Here's the question you clicked on:
LogicalApple
Hm..
\[a _{1} = 1\] \[a _{n+1} = (\frac{ n+2 }{ n })a _{n}, n \ge 1\] Find \[a _{30}\] Careful . .
I'm going to say that it's 465. I have not proved this yet, and I must go now. However, I'm pretty sure about it, and I'll be back in a couple hours to prove it.
You are absolutely correct!
Well I may not be able to provide the answer to this question in any reasonable time frame at the moment but it's clear I got the best answer lol.
The way this particular recursive relation is set up, almost everything cancels.
At some point I will understand this... I have a few things before it to catch up on.
it is a triangle number : 1, 3, 6, 10, 15, 21, 28, ...., n/2 * (n+1) so, a30 = 30/2 (30+1) = 465
That's true -- you can derive that the recursive formula generates triangular numbers.
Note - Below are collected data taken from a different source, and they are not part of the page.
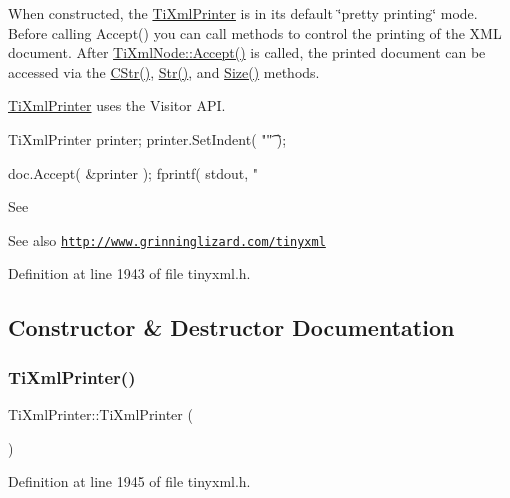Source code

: When constructed, the \hyperlink{class_ti_xml_printer}{Ti\+Xml\+Printer} is in its default \char`\"{}pretty printing\char`\"{} mode. Before calling Accept() you can call methods to control the printing of the X\+ML document. After \hyperlink{class_ti_xml_node_acc0f88b7462c6cb73809d410a4f5bb86}{Ti\+Xml\+Node\+::\+Accept()} is called, the printed document can be accessed via the \hyperlink{class_ti_xml_printer_a859eede9597d3e0355b77757be48735e}{C\+Str()}, \hyperlink{class_ti_xml_printer_a3bd4daf44309b41f5813a833caa0d1c9}{Str()}, and \hyperlink{class_ti_xml_printer_ad01375ae9199bd2f48252eaddce3039d}{Size()} methods.

\hyperlink{class_ti_xml_printer}{Ti\+Xml\+Printer} uses the Visitor A\+PI. \begin{DoxyVerb}TiXmlPrinter printer;
printer.SetIndent( "\t" );

doc.Accept( &printer );
fprintf( stdout, "%
\end{DoxyVerb}


See \begin{DoxySeeAlso}{See also}
\href{http://www.grinninglizard.com/tinyxml}{\tt http\+://www.\+grinninglizard.\+com/tinyxml} 
\end{DoxySeeAlso}


Definition at line 1943 of file tinyxml.\+h.



\subsection{Constructor \& Destructor Documentation}
\hypertarget{class_ti_xml_printer_a6539b864026c8667cd0bd5fdf4b41f43}{}\label{class_ti_xml_printer_a6539b864026c8667cd0bd5fdf4b41f43} 
\subsubsection{\texorpdfstring{Ti\+Xml\+Printer()}{TiXmlPrinter()}}
{\footnotesize\ttfamily Ti\+Xml\+Printer\+::\+Ti\+Xml\+Printer (\begin{DoxyParamCaption}{ }\end{DoxyParamCaption})\hspace{0.3cm}{\ttfamily [inline]}}



Definition at line 1945 of file tinyxml.\+h.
It is indeed the triangular numbers. And this is a proof by induction that \(a_n\) is the \(n\)-th triangular number. Base case: \(a_1=1\), so we're done. Assume true for some \(a_k\), \(k\in\mathbb{Z}^+\). Then,\[a_k=\frac{k(k+1)}{2}\]So \[a_{k+1}=\frac{(k+2)k(k+1)}{2k}=\frac{(k+1)(k+2)}{2}\]Which is the \(k+1\)-th triangular number, so we're done.